Using selectinload vs joinedload for N+1 Prevention in SQLAlchemy 2.0

Q: Why does joinedload on a collection require .unique() but selectinload does not?

joinedload rewrites the SQL to include a JOIN, so the database returns one row per (parent, child) pair. For a User with three Order rows, the result cursor contains three rows all with the same user columns. SQLAlchemy 2.0 requires you to call .unique() to signal that deduplication should happen in Python. selectinload fetches parent and child in separate queries, so the parent cursor always has exactly one row per parent — no deduplication needed.

Q: How deep can I chain selectinload ?

There is no hard limit. Each level adds one batch SELECT to the total query count. A three-level chain ( User → orders → products → categories ) costs four queries total. That is almost always preferable to the exponential row counts a deeply nested joinedload chain would produce. Monitor the IN clause size at each level — if any level loads tens of thousands of IDs, paginate the parent query first.
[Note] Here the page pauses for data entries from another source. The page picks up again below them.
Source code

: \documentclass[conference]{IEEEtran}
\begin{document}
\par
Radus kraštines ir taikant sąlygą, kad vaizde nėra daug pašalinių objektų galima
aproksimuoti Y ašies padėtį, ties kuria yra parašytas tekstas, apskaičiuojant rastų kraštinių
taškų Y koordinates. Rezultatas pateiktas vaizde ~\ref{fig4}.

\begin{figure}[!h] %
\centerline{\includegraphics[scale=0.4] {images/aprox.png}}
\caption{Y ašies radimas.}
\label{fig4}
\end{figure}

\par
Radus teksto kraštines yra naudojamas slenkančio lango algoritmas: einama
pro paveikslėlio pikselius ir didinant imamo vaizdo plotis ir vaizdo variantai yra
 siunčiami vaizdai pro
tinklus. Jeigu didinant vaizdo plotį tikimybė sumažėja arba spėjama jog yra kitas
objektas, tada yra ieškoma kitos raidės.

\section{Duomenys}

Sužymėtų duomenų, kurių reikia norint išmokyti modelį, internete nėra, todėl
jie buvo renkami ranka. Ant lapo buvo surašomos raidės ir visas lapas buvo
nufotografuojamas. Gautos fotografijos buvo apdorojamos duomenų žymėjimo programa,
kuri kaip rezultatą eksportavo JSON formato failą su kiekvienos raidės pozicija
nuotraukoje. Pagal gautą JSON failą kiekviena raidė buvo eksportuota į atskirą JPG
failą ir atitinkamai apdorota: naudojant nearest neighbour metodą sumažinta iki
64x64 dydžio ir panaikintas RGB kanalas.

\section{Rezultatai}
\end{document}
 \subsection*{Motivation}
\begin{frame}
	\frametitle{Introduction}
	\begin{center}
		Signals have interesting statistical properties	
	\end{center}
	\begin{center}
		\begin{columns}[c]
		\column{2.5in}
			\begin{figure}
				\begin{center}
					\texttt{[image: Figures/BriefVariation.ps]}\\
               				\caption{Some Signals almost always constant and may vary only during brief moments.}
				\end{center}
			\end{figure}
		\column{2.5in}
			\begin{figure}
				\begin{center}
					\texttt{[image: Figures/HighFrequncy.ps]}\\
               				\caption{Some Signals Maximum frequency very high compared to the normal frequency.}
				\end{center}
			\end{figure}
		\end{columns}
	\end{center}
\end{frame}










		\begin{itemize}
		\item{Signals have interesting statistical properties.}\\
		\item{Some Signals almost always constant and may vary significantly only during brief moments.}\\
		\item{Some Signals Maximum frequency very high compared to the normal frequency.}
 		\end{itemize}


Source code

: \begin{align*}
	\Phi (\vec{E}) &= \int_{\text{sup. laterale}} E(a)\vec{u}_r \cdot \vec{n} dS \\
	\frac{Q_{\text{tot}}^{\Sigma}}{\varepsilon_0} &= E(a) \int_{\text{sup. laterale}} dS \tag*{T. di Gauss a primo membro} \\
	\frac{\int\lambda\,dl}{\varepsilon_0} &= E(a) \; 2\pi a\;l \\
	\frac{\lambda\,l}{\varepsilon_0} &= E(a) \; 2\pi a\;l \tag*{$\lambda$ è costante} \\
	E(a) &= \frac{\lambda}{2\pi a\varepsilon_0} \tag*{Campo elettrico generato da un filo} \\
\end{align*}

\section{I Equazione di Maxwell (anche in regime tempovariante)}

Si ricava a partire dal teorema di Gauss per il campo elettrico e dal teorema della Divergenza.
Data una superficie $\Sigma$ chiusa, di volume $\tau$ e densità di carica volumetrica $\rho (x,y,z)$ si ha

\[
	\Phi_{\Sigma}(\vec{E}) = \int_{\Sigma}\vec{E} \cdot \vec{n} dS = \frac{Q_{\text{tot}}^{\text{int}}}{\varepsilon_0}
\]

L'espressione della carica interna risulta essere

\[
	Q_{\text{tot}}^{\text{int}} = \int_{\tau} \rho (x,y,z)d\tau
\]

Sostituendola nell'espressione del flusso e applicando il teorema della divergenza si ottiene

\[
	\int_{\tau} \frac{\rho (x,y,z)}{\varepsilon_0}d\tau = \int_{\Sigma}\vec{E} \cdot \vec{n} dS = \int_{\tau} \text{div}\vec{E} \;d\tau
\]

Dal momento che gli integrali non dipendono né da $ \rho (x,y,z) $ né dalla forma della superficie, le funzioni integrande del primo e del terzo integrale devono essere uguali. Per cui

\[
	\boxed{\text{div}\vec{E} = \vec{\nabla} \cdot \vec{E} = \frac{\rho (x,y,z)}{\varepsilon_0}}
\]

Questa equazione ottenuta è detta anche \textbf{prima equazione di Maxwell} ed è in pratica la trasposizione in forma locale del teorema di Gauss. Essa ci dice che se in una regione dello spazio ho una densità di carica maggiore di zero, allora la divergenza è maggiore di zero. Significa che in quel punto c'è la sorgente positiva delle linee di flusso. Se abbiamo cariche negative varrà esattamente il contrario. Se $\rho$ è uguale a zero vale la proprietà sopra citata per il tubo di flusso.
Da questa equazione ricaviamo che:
Q: Does selectinload work correctly with LIMIT and OFFSET on the parent query?

Yes. SQLAlchemy runs the parent query with your LIMIT / OFFSET first, collects the primary keys from that result, then issues the secondary IN query scoped to exactly those keys. The child load is always consistent with the paginated parent set, with no risk of the windowing problem that a JOIN-based approach would suffer.

Use selectinload for collections and joinedload for single-object relationships — both prevent N+1 queries in Complex Joins and Relationship Loading Strategies without blocking the async event loop.

Quick Answer

Before — implicit lazy loading that breaks in async:

# Python 3.11+
import asyncio
from sqlalchemy import select
from sqlalchemy.ext.asyncio import AsyncSession, create_async_engine, async_sessionmaker
from sqlalchemy.orm import DeclarativeBase, Mapped, mapped_column, relationship

engine = create_async_engine("postgresql+asyncpg://user:pass@localhost/db")
AsyncSessionLocal = async_sessionmaker(engine, expire_on_commit=False)


class Base(DeclarativeBase):
    pass


class User(Base):
    __tablename__ = "users"
    id: Mapped[int] = mapped_column(primary_key=True)
    email: Mapped[str]
    orders: Mapped[list["Order"]] = relationship(back_populates="user")


class Order(Base):
    __tablename__ = "orders"
    id: Mapped[int] = mapped_column(primary_key=True)
    user_id: Mapped[int] = mapped_column()
    total: Mapped[float]
    user: Mapped["User"] = relationship(back_populates="orders")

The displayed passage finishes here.